Interpretive Summary: The beneficial bacteria in the gut are essential modulators that regulate digestion, influence immunity and promote health of animal hosts. We conducted a study to characterize the gut bacterial communities across different developmental stages of Asian honey bees and the relationship between the gut bacteria and pathogen infections in honey bees. Our results showed that the infections of honey bee pathogens had significant effects on the presence and quantity of four major bacteria in gut, suggesting that pathogens not only cause diseases in hosts with depressed immunity but also negatively affect the growth of host-associated bacterial gut symbiont communities. The information obtained from this study will be of interest to scientists in bee research societies, as well as the beekeeping community at large.

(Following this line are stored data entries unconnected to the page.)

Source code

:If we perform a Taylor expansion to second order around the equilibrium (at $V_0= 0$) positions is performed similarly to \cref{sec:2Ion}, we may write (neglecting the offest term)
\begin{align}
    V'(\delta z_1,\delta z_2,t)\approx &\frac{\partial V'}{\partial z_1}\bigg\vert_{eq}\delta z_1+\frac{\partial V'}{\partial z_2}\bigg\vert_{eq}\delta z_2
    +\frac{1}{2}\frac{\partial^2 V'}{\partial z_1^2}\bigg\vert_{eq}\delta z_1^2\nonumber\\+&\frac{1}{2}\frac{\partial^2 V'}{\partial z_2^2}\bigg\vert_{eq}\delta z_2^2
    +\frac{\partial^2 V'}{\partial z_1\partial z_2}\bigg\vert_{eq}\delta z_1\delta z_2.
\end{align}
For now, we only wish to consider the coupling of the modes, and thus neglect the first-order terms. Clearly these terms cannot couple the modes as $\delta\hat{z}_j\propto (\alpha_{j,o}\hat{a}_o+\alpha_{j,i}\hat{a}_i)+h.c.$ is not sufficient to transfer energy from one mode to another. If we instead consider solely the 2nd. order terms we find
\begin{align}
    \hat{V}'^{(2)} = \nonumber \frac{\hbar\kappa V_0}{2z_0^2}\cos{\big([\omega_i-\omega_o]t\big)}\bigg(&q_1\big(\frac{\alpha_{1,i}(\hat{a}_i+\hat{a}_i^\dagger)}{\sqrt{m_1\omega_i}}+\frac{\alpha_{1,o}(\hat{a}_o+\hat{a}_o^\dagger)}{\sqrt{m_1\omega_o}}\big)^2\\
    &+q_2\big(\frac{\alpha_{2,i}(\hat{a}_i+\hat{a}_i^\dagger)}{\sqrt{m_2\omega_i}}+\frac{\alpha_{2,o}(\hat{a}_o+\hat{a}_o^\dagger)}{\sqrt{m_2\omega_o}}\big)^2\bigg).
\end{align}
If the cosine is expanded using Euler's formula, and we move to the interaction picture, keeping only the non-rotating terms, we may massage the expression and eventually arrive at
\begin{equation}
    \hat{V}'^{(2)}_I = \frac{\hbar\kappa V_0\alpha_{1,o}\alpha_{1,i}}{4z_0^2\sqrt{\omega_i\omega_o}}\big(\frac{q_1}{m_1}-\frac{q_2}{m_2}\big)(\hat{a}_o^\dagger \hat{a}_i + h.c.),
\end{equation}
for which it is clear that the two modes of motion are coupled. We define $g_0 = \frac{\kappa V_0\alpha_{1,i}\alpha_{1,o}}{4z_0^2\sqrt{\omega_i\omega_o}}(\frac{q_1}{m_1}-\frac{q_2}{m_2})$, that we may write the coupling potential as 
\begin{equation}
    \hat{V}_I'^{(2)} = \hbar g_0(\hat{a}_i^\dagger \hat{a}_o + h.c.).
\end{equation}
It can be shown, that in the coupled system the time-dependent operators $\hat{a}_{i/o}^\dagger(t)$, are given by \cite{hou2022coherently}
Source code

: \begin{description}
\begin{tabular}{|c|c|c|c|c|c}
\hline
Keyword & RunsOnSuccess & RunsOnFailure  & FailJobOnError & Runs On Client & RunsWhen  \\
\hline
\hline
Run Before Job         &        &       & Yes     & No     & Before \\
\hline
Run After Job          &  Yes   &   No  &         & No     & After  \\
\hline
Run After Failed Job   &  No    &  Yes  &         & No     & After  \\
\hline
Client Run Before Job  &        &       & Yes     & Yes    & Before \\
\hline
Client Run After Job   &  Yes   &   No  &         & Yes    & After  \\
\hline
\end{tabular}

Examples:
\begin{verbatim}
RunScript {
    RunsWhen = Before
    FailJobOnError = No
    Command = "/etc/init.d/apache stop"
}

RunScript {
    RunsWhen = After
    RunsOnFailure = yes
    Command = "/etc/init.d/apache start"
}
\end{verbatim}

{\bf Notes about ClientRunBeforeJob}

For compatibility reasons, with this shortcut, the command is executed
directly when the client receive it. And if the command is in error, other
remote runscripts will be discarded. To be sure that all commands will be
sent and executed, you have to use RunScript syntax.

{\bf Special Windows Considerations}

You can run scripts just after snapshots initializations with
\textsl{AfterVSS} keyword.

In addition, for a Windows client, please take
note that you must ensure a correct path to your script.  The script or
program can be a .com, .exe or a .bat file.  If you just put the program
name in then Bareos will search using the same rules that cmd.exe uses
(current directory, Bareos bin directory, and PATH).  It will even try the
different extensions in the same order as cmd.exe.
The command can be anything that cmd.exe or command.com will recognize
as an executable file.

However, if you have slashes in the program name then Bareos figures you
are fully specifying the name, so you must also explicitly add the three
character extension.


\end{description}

Technical Abstract: Previous surveys have shown that adult workers of the Asian honey bee Apis cerana harbor four major gut microbes (Bifidobacterium, Snodgrassella alvi, Gilliamella apicola, and Lactobacillus). Using quantitative PCR we characterized gut bacterial communities across the life cycle of A. cerana from larvae to workers. Our results indicate that the presence and quantity of these four bacteria were low on day 1, increased rapidly after day 5, and then peaked during days 10-20. They stabilized from days 20-25 or days 25-30, then dropped to a low level at day 30. In addition, the larvae infected by Sacbrood virus or European foulbrood had significantly lower copies of 16SrRNA genes than healthy individuals.